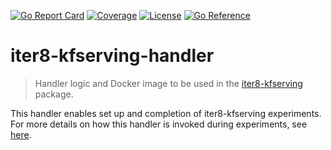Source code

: [![Go Report Card](https://goreportcard.com/badge/github.com/iter8-tools/iter8-kfserving-handler)](https://goreportcard.com/report/github.com/iter8-tools/iter8-kfserving-handler)
[![Coverage](https://codecov.io/gh/iter8-tools/iter8-kfserving-handler/branch/main/graphs/badge.svg?branch=main)](https://codecov.io/gh/iter8-tools/iter8-kfserving-handler)
[![License](https://img.shields.io/badge/License-Apache%202.0-blue.svg)](https://opensource.org/licenses/Apache-2.0)
[![Go Reference](https://pkg.go.dev/badge/github.com/iter8-tools/iter8-kfserving-handler.svg)](https://pkg.go.dev/github.com/iter8-tools/iter8-kfserving-handler)
# iter8-kfserving-handler
> Handler logic and Docker image to be used in the [iter8-kfserving](https://github.com/iter8-tools/iter8-kfserving) package.

This handler enables set up and completion of iter8-kfserving experiments. For more details on how this handler is invoked during experiments, see [here](https://github.com/iter8-tools/iter8-kfserving/wiki/Under-the-Hood).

◆ How to complete this task ◆
Indicate how many lines in the records above contain the word "badge", giving only the number.

◆ Output of the task ◆
4